### Brief
Once the pictures are removed, return each record below exactly as written.

Working data: Begin

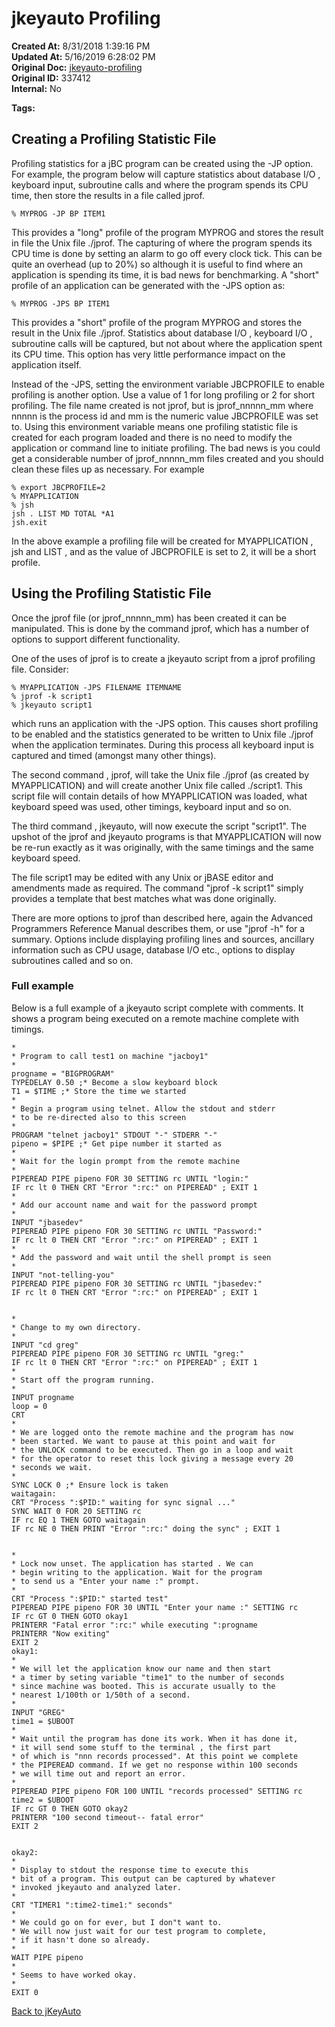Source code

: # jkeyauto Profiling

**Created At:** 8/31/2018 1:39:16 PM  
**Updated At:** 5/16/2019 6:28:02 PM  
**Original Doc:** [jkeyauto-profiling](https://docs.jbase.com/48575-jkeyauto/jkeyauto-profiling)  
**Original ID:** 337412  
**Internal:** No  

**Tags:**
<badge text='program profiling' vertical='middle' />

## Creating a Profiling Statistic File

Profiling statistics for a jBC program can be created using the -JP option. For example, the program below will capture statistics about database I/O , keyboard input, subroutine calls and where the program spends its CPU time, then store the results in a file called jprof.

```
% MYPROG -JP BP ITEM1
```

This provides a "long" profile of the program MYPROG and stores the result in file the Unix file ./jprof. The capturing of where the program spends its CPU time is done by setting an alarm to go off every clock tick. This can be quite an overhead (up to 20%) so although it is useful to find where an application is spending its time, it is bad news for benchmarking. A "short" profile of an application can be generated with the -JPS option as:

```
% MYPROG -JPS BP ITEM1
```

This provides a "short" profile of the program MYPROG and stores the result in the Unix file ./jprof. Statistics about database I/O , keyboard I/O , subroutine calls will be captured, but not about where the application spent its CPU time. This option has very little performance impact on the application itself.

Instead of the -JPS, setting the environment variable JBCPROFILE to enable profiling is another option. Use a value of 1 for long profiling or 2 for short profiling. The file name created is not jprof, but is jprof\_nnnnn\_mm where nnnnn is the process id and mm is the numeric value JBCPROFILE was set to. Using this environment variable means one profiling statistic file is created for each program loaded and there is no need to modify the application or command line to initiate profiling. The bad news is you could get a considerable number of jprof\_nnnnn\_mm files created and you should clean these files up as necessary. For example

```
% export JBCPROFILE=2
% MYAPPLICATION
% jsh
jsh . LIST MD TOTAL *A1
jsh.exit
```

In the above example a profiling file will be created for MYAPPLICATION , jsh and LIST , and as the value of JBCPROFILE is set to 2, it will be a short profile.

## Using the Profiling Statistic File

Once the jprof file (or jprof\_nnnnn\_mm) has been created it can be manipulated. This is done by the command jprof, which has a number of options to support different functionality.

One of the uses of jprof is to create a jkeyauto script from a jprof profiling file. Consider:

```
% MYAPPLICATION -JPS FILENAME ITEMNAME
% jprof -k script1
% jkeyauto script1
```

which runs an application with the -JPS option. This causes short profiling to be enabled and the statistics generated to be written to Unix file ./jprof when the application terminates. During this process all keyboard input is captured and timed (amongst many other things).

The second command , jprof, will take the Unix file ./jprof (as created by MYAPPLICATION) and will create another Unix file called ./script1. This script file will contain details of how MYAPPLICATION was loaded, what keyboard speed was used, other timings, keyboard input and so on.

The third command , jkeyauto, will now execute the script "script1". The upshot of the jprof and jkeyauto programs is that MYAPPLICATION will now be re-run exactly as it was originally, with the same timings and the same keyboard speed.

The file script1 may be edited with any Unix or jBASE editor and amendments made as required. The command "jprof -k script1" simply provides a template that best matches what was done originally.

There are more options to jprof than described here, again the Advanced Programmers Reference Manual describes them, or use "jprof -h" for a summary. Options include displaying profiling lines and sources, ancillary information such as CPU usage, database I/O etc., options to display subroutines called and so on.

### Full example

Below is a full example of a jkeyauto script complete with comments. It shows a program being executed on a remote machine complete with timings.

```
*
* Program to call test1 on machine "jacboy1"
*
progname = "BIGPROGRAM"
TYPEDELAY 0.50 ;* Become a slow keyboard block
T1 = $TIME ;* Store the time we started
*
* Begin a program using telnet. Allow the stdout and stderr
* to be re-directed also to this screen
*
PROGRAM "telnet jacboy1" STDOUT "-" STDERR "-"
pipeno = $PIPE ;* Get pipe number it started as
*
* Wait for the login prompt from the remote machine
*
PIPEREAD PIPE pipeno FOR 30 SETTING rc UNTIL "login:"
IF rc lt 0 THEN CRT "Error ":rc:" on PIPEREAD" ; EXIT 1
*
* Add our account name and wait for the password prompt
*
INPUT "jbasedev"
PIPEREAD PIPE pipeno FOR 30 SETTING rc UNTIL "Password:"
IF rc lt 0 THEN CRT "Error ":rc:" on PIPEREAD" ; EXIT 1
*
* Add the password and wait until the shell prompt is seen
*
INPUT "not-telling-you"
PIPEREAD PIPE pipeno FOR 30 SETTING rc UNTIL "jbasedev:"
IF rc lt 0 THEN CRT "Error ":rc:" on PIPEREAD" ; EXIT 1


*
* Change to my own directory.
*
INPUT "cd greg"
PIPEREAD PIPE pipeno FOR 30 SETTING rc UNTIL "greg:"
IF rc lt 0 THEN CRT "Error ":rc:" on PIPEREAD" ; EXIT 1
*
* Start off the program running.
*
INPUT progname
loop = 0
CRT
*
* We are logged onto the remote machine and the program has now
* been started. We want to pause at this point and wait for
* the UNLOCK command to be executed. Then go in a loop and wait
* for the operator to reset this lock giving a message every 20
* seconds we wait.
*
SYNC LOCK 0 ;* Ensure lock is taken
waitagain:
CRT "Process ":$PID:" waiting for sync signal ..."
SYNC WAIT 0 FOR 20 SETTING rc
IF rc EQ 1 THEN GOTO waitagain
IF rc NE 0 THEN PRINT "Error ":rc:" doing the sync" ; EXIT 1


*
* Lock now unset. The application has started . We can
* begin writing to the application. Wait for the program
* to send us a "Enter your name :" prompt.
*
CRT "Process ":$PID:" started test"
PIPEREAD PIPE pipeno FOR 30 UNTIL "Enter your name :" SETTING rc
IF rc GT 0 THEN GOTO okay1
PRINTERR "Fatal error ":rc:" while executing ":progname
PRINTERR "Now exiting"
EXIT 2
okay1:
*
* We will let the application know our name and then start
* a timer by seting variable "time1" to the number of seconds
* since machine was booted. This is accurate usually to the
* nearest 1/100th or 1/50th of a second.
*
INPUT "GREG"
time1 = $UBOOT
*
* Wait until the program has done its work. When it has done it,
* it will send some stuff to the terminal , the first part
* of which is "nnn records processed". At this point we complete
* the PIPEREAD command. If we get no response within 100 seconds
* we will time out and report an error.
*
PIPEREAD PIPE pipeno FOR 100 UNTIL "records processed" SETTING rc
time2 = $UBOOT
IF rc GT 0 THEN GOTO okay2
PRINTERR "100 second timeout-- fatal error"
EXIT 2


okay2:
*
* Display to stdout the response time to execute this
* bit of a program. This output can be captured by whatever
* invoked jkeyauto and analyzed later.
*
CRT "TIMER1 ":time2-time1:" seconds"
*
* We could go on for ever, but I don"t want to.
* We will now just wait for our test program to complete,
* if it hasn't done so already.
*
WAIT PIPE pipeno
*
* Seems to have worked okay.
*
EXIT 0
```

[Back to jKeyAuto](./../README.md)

Working data: End

### Written reply
Source code

: # jkeyauto Profiling

**Created At:** 8/31/2018 1:39:16 PM  
**Updated At:** 5/16/2019 6:28:02 PM  
**Original Doc:** [jkeyauto-profiling](https://docs.jbase.com/48575-jkeyauto/jkeyauto-profiling)  
**Original ID:** 337412  
**Internal:** No  

**Tags:**
<badge text='program profiling' vertical='middle' />

## Creating a Profiling Statistic File

Profiling statistics for a jBC program can be created using the -JP option. For example, the program below will capture statistics about database I/O , keyboard input, subroutine calls and where the program spends its CPU time, then store the results in a file called jprof.

```
% MYPROG -JP BP ITEM1
```

This provides a "long" profile of the program MYPROG and stores the result in file the Unix file ./jprof. The capturing of where the program spends its CPU time is done by setting an alarm to go off every clock tick. This can be quite an overhead (up to 20%) so although it is useful to find where an application is spending its time, it is bad news for benchmarking. A "short" profile of an application can be generated with the -JPS option as:

```
% MYPROG -JPS BP ITEM1
```

This provides a "short" profile of the program MYPROG and stores the result in the Unix file ./jprof. Statistics about database I/O , keyboard I/O , subroutine calls will be captured, but not about where the application spent its CPU time. This option has very little performance impact on the application itself.

Instead of the -JPS, setting the environment variable JBCPROFILE to enable profiling is another option. Use a value of 1 for long profiling or 2 for short profiling. The file name created is not jprof, but is jprof\_nnnnn\_mm where nnnnn is the process id and mm is the numeric value JBCPROFILE was set to. Using this environment variable means one profiling statistic file is created for each program loaded and there is no need to modify the application or command line to initiate profiling. The bad news is you could get a considerable number of jprof\_nnnnn\_mm files created and you should clean these files up as necessary. For example

```
% export JBCPROFILE=2
% MYAPPLICATION
% jsh
jsh . LIST MD TOTAL *A1
jsh.exit
```

In the above example a profiling file will be created for MYAPPLICATION , jsh and LIST , and as the value of JBCPROFILE is set to 2, it will be a short profile.

## Using the Profiling Statistic File

Once the jprof file (or jprof\_nnnnn\_mm) has been created it can be manipulated. This is done by the command jprof, which has a number of options to support different functionality.

One of the uses of jprof is to create a jkeyauto script from a jprof profiling file. Consider:

```
% MYAPPLICATION -JPS FILENAME ITEMNAME
% jprof -k script1
% jkeyauto script1
```

which runs an application with the -JPS option. This causes short profiling to be enabled and the statistics generated to be written to Unix file ./jprof when the application terminates. During this process all keyboard input is captured and timed (amongst many other things).

The second command , jprof, will take the Unix file ./jprof (as created by MYAPPLICATION) and will create another Unix file called ./script1. This script file will contain details of how MYAPPLICATION was loaded, what keyboard speed was used, other timings, keyboard input and so on.

The third command , jkeyauto, will now execute the script "script1". The upshot of the jprof and jkeyauto programs is that MYAPPLICATION will now be re-run exactly as it was originally, with the same timings and the same keyboard speed.

The file script1 may be edited with any Unix or jBASE editor and amendments made as required. The command "jprof -k script1" simply provides a template that best matches what was done originally.

There are more options to jprof than described here, again the Advanced Programmers Reference Manual describes them, or use "jprof -h" for a summary. Options include displaying profiling lines and sources, ancillary information such as CPU usage, database I/O etc., options to display subroutines called and so on.

### Full example

Below is a full example of a jkeyauto script complete with comments. It shows a program being executed on a remote machine complete with timings.

```
*
* Program to call test1 on machine "jacboy1"
*
progname = "BIGPROGRAM"
TYPEDELAY 0.50 ;* Become a slow keyboard block
T1 = $TIME ;* Store the time we started
*
* Begin a program using telnet. Allow the stdout and stderr
* to be re-directed also to this screen
*
PROGRAM "telnet jacboy1" STDOUT "-" STDERR "-"
pipeno = $PIPE ;* Get pipe number it started as
*
* Wait for the login prompt from the remote machine
*
PIPEREAD PIPE pipeno FOR 30 SETTING rc UNTIL "login:"
IF rc lt 0 THEN CRT "Error ":rc:" on PIPEREAD" ; EXIT 1
*
* Add our account name and wait for the password prompt
*
INPUT "jbasedev"
PIPEREAD PIPE pipeno FOR 30 SETTING rc UNTIL "Password:"
IF rc lt 0 THEN CRT "Error ":rc:" on PIPEREAD" ; EXIT 1
*
* Add the password and wait until the shell prompt is seen
*
INPUT "not-telling-you"
PIPEREAD PIPE pipeno FOR 30 SETTING rc UNTIL "jbasedev:"
IF rc lt 0 THEN CRT "Error ":rc:" on PIPEREAD" ; EXIT 1


*
* Change to my own directory.
*
INPUT "cd greg"
PIPEREAD PIPE pipeno FOR 30 SETTING rc UNTIL "greg:"
IF rc lt 0 THEN CRT "Error ":rc:" on PIPEREAD" ; EXIT 1
*
* Start off the program running.
*
INPUT progname
loop = 0
CRT
*
* We are logged onto the remote machine and the program has now
* been started. We want to pause at this point and wait for
* the UNLOCK command to be executed. Then go in a loop and wait
* for the operator to reset this lock giving a message every 20
* seconds we wait.
*
SYNC LOCK 0 ;* Ensure lock is taken
waitagain:
CRT "Process ":$PID:" waiting for sync signal ..."
SYNC WAIT 0 FOR 20 SETTING rc
IF rc EQ 1 THEN GOTO waitagain
IF rc NE 0 THEN PRINT "Error ":rc:" doing the sync" ; EXIT 1


*
* Lock now unset. The application has started . We can
* begin writing to the application. Wait for the program
* to send us a "Enter your name :" prompt.
*
CRT "Process ":$PID:" started test"
PIPEREAD PIPE pipeno FOR 30 UNTIL "Enter your name :" SETTING rc
IF rc GT 0 THEN GOTO okay1
PRINTERR "Fatal error ":rc:" while executing ":progname
PRINTERR "Now exiting"
EXIT 2
okay1:
*
* We will let the application know our name and then start
* a timer by seting variable "time1" to the number of seconds
* since machine was booted. This is accurate usually to the
* nearest 1/100th or 1/50th of a second.
*
INPUT "GREG"
time1 = $UBOOT
*
* Wait until the program has done its work. When it has done it,
* it will send some stuff to the terminal , the first part
* of which is "nnn records processed". At this point we complete
* the PIPEREAD command. If we get no response within 100 seconds
* we will time out and report an error.
*
PIPEREAD PIPE pipeno FOR 100 UNTIL "records processed" SETTING rc
time2 = $UBOOT
IF rc GT 0 THEN GOTO okay2
PRINTERR "100 second timeout-- fatal error"
EXIT 2


okay2:
*
* Display to stdout the response time to execute this
* bit of a program. This output can be captured by whatever
* invoked jkeyauto and analyzed later.
*
CRT "TIMER1 ":time2-time1:" seconds"
*
* We could go on for ever, but I don"t want to.
* We will now just wait for our test program to complete,
* if it hasn't done so already.
*
WAIT PIPE pipeno
*
* Seems to have worked okay.
*
EXIT 0
```

[Back to jKeyAuto](./../README.md)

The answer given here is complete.